### Instructions to follow
For this task, every record below must be reproduced exactly.

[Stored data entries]
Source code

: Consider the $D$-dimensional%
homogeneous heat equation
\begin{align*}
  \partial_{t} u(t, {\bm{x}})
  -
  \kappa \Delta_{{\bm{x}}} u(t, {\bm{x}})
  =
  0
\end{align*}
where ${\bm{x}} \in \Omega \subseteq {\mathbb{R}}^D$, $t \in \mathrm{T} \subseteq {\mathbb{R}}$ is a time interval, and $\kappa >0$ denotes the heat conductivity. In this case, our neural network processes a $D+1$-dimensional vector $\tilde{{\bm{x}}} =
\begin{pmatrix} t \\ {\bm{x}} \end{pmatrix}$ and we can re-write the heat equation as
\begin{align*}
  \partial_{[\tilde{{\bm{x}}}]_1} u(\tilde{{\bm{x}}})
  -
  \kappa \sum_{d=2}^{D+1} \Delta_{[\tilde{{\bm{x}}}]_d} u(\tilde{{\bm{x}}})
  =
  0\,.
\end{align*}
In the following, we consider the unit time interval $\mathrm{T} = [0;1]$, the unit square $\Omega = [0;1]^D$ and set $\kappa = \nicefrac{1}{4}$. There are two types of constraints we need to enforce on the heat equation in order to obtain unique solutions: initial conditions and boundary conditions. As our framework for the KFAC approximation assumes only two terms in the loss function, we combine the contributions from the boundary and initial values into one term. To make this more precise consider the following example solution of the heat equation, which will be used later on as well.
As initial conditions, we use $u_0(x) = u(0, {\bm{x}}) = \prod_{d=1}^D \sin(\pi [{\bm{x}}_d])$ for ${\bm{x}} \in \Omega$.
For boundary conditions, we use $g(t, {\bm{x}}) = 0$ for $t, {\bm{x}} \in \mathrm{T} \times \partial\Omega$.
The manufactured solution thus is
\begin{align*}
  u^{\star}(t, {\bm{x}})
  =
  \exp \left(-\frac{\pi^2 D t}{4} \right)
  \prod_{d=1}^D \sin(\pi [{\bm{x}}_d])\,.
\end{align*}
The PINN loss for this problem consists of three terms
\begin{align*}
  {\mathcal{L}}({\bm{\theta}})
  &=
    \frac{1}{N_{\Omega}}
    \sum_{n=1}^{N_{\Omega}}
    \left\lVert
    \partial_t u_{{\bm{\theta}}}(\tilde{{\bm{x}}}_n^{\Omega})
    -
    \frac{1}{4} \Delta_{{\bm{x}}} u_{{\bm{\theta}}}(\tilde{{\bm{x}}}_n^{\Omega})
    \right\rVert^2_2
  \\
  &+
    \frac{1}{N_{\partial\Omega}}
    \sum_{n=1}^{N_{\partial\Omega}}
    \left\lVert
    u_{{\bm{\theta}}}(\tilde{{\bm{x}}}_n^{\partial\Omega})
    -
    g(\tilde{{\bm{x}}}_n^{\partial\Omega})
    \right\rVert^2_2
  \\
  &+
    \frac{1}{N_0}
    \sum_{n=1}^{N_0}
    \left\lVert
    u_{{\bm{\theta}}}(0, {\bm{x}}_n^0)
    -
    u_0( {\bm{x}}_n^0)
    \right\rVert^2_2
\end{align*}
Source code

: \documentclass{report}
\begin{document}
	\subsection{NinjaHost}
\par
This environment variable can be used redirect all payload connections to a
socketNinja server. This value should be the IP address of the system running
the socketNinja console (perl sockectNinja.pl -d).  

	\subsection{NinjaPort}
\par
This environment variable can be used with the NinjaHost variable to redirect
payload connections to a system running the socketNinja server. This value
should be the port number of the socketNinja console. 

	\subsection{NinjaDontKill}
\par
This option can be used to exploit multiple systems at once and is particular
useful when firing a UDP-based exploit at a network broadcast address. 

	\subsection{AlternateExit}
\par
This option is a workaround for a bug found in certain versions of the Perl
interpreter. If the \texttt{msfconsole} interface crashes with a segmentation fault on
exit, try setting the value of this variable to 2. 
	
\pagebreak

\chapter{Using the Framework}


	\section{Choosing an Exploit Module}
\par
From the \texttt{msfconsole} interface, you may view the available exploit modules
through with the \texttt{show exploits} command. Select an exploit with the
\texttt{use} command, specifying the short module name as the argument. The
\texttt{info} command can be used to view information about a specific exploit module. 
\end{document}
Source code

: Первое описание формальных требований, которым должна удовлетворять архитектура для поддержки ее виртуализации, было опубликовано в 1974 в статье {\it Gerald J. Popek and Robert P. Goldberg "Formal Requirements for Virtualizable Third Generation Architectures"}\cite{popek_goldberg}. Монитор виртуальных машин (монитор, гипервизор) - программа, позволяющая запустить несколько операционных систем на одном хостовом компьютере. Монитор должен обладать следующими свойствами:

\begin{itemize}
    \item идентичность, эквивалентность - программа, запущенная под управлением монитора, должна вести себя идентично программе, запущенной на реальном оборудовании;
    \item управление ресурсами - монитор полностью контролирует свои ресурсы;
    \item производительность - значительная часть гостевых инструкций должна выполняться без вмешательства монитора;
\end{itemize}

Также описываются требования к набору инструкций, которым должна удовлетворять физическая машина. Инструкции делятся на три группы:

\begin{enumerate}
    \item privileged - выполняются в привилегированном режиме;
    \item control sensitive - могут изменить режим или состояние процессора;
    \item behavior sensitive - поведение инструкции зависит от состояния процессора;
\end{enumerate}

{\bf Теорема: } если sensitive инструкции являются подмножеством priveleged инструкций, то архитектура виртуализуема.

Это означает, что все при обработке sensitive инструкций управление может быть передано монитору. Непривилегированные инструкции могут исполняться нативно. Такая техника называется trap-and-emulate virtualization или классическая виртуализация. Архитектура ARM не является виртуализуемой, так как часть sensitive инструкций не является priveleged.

### Problem solution
Source code

: Consider the $D$-dimensional%
homogeneous heat equation
\begin{align*}
  \partial_{t} u(t, {\bm{x}})
  -
  \kappa \Delta_{{\bm{x}}} u(t, {\bm{x}})
  =
  0
\end{align*}
where ${\bm{x}} \in \Omega \subseteq {\mathbb{R}}^D$, $t \in \mathrm{T} \subseteq {\mathbb{R}}$ is a time interval, and $\kappa >0$ denotes the heat conductivity. In this case, our neural network processes a $D+1$-dimensional vector $\tilde{{\bm{x}}} =
\begin{pmatrix} t \\ {\bm{x}} \end{pmatrix}$ and we can re-write the heat equation as
\begin{align*}
  \partial_{[\tilde{{\bm{x}}}]_1} u(\tilde{{\bm{x}}})
  -
  \kappa \sum_{d=2}^{D+1} \Delta_{[\tilde{{\bm{x}}}]_d} u(\tilde{{\bm{x}}})
  =
  0\,.
\end{align*}
In the following, we consider the unit time interval $\mathrm{T} = [0;1]$, the unit square $\Omega = [0;1]^D$ and set $\kappa = \nicefrac{1}{4}$. There are two types of constraints we need to enforce on the heat equation in order to obtain unique solutions: initial conditions and boundary conditions. As our framework for the KFAC approximation assumes only two terms in the loss function, we combine the contributions from the boundary and initial values into one term. To make this more precise consider the following example solution of the heat equation, which will be used later on as well.
As initial conditions, we use $u_0(x) = u(0, {\bm{x}}) = \prod_{d=1}^D \sin(\pi [{\bm{x}}_d])$ for ${\bm{x}} \in \Omega$.
For boundary conditions, we use $g(t, {\bm{x}}) = 0$ for $t, {\bm{x}} \in \mathrm{T} \times \partial\Omega$.
The manufactured solution thus is
\begin{align*}
  u^{\star}(t, {\bm{x}})
  =
  \exp \left(-\frac{\pi^2 D t}{4} \right)
  \prod_{d=1}^D \sin(\pi [{\bm{x}}_d])\,.
\end{align*}
The PINN loss for this problem consists of three terms
\begin{align*}
  {\mathcal{L}}({\bm{\theta}})
  &=
    \frac{1}{N_{\Omega}}
    \sum_{n=1}^{N_{\Omega}}
    \left\lVert
    \partial_t u_{{\bm{\theta}}}(\tilde{{\bm{x}}}_n^{\Omega})
    -
    \frac{1}{4} \Delta_{{\bm{x}}} u_{{\bm{\theta}}}(\tilde{{\bm{x}}}_n^{\Omega})
    \right\rVert^2_2
  \\
  &+
    \frac{1}{N_{\partial\Omega}}
    \sum_{n=1}^{N_{\partial\Omega}}
    \left\lVert
    u_{{\bm{\theta}}}(\tilde{{\bm{x}}}_n^{\partial\Omega})
    -
    g(\tilde{{\bm{x}}}_n^{\partial\Omega})
    \right\rVert^2_2
  \\
  &+
    \frac{1}{N_0}
    \sum_{n=1}^{N_0}
    \left\lVert
    u_{{\bm{\theta}}}(0, {\bm{x}}_n^0)
    -
    u_0( {\bm{x}}_n^0)
    \right\rVert^2_2
\end{align*}
Source code

: \documentclass{report}
\begin{document}
	\subsection{NinjaHost}
\par
This environment variable can be used redirect all payload connections to a
socketNinja server. This value should be the IP address of the system running
the socketNinja console (perl sockectNinja.pl -d).  

	\subsection{NinjaPort}
\par
This environment variable can be used with the NinjaHost variable to redirect
payload connections to a system running the socketNinja server. This value
should be the port number of the socketNinja console. 

	\subsection{NinjaDontKill}
\par
This option can be used to exploit multiple systems at once and is particular
useful when firing a UDP-based exploit at a network broadcast address. 

	\subsection{AlternateExit}
\par
This option is a workaround for a bug found in certain versions of the Perl
interpreter. If the \texttt{msfconsole} interface crashes with a segmentation fault on
exit, try setting the value of this variable to 2. 
	
\pagebreak

\chapter{Using the Framework}


	\section{Choosing an Exploit Module}
\par
From the \texttt{msfconsole} interface, you may view the available exploit modules
through with the \texttt{show exploits} command. Select an exploit with the
\texttt{use} command, specifying the short module name as the argument. The
\texttt{info} command can be used to view information about a specific exploit module. 
\end{document}
Source code

: Первое описание формальных требований, которым должна удовлетворять архитектура для поддержки ее виртуализации, было опубликовано в 1974 в статье {\it Gerald J. Popek and Robert P. Goldberg "Formal Requirements for Virtualizable Third Generation Architectures"}\cite{popek_goldberg}. Монитор виртуальных машин (монитор, гипервизор) - программа, позволяющая запустить несколько операционных систем на одном хостовом компьютере. Монитор должен обладать следующими свойствами:

\begin{itemize}
    \item идентичность, эквивалентность - программа, запущенная под управлением монитора, должна вести себя идентично программе, запущенной на реальном оборудовании;
    \item управление ресурсами - монитор полностью контролирует свои ресурсы;
    \item производительность - значительная часть гостевых инструкций должна выполняться без вмешательства монитора;
\end{itemize}

Также описываются требования к набору инструкций, которым должна удовлетворять физическая машина. Инструкции делятся на три группы:

\begin{enumerate}
    \item privileged - выполняются в привилегированном режиме;
    \item control sensitive - могут изменить режим или состояние процессора;
    \item behavior sensitive - поведение инструкции зависит от состояния процессора;
\end{enumerate}

{\bf Теорема: } если sensitive инструкции являются подмножеством priveleged инструкций, то архитектура виртуализуема.

Это означает, что все при обработке sensitive инструкций управление может быть передано монитору. Непривилегированные инструкции могут исполняться нативно. Такая техника называется trap-and-emulate virtualization или классическая виртуализация. Архитектура ARM не является виртуализуемой, так как часть sensitive инструкций не является priveleged.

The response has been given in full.